Mitochondrial dysfunction is a well-known contributor to aging and age-related diseases. The precise mechanisms through which mitochondria impact human lifespan, however, remain unclear. We hypothesize that humans with exceptional longevity harbor rare variants in nuclear-encoded mitochondrial genes (mitonuclear genes) that confer resistance against age-related mitochondrial dysfunction. Here we report an integrated functional genomics study to identify rare functional variants in ~ 660 mitonuclear candidate genes discovered by target capture sequencing analysis of 496 centenarians and 572 controls of Ashkenazi Jewish descent. We identify and prioritize longevity-associated variants, genes, and mitochondrial pathways that are enriched with rare variants. We provide functional gene variants such as those in MTOR (Y2396Lfs*29), CPS1 (T1406N), and MFN2 (G548*) as well as LRPPRC (S1378G) that is predicted to affect mitochondrial translation. Taken together, our results suggest a functional role for specific mitonuclear genes and pathways in human longevity.
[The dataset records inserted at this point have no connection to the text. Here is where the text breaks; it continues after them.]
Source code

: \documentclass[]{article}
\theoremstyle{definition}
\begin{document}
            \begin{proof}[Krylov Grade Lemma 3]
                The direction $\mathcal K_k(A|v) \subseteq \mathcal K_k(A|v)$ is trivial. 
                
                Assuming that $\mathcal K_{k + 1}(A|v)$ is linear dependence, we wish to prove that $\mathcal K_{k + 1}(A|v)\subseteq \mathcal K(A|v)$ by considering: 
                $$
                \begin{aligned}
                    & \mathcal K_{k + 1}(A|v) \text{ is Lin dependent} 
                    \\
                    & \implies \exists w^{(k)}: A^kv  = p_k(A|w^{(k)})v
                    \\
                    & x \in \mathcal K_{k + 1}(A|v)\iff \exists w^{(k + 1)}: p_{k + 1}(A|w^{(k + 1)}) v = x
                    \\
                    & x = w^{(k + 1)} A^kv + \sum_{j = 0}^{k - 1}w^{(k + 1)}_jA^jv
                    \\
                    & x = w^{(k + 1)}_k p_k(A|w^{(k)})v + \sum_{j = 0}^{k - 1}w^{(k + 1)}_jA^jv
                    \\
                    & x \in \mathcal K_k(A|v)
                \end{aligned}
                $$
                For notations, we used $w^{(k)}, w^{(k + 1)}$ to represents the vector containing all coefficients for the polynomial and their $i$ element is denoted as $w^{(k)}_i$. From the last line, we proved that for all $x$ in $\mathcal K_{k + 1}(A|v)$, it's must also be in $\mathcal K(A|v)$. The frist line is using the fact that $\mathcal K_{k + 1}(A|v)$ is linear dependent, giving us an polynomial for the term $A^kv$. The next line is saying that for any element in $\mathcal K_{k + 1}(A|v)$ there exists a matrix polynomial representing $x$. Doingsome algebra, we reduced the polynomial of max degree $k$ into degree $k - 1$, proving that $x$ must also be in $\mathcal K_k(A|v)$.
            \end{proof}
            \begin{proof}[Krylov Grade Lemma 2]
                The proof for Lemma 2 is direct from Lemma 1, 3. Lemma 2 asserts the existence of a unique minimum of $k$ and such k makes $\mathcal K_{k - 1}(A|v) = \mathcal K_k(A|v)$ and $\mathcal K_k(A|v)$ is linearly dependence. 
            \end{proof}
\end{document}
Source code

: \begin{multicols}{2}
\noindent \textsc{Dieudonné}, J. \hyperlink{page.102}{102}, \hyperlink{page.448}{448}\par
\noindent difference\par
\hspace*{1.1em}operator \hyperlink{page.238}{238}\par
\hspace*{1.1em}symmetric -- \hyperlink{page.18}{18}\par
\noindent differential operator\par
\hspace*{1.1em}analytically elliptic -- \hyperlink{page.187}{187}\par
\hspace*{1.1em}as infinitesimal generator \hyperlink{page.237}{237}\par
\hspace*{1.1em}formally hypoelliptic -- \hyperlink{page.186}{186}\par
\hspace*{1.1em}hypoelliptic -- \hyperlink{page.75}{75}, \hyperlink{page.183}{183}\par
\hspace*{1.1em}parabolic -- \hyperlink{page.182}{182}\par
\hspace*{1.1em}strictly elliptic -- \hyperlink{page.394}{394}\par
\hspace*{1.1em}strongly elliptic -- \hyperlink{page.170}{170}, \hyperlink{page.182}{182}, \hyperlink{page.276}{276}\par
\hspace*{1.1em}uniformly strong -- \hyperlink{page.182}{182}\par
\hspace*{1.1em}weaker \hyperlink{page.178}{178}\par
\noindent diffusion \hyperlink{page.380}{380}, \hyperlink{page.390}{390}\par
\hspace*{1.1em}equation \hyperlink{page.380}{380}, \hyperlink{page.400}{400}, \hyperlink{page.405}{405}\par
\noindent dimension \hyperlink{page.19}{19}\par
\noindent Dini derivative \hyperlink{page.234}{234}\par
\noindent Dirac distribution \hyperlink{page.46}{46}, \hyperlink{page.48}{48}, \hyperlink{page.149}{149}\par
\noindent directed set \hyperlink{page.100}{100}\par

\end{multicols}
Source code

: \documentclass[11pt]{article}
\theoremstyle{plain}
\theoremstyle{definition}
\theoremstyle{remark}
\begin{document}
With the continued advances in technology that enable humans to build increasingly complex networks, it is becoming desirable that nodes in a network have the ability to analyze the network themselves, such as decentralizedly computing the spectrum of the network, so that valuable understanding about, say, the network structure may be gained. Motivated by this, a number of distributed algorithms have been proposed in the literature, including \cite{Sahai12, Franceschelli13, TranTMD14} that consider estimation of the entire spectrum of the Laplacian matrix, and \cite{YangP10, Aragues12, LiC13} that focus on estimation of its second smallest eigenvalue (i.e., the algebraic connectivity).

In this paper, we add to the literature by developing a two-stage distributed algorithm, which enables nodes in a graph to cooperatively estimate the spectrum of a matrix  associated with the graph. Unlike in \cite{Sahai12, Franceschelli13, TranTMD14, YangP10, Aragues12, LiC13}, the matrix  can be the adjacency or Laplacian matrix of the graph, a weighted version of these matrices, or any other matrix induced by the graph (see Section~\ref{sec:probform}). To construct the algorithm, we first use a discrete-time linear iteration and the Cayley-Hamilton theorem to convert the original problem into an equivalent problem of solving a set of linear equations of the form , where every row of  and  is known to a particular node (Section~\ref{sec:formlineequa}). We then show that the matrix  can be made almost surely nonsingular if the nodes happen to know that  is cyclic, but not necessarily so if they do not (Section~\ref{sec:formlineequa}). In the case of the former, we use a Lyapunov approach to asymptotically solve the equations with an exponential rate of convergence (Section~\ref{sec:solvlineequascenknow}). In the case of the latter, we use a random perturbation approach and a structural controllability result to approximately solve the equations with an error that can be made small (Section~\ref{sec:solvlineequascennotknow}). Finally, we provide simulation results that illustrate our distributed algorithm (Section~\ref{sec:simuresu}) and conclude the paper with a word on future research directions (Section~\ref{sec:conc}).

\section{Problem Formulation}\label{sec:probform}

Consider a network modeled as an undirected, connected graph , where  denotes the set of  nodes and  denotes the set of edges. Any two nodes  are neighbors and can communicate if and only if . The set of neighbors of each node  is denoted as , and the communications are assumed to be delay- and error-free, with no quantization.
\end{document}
众所周知，线粒体功能障碍是导致衰老和与年龄相关的疾病的一个因素。然而，线粒体影响人类寿命的确切机制仍不清楚。我们假设，长寿的人类在核编码的线粒体基因（线粒体核基因）中存在罕见的变异，这些变异可以抵抗与年龄相关的线粒体功能障碍。在这里，我们报告了一项综合功能基因组学研究，旨在识别约 660 个线粒体核候选基因中的罕见功能变异，这些基因是通过对 496 名百岁老人和 572 名德系犹太人后裔对照进行目标捕获测序分析而发现的。我们识别并优先考虑富含罕见变异的长寿相关变异、基因和线粒体途径。我们提供功能性基因变体，例如MTOR (Y2396Lfs*29)、CPS1 (T1406N) 和MFN2 (G548*) 以及LRPPRC (S1378G) 中的变体，预计会影响线粒体翻译。综上所述，我们的结果表明特定线粒体核基因和通路在人类长寿中发挥着功能作用。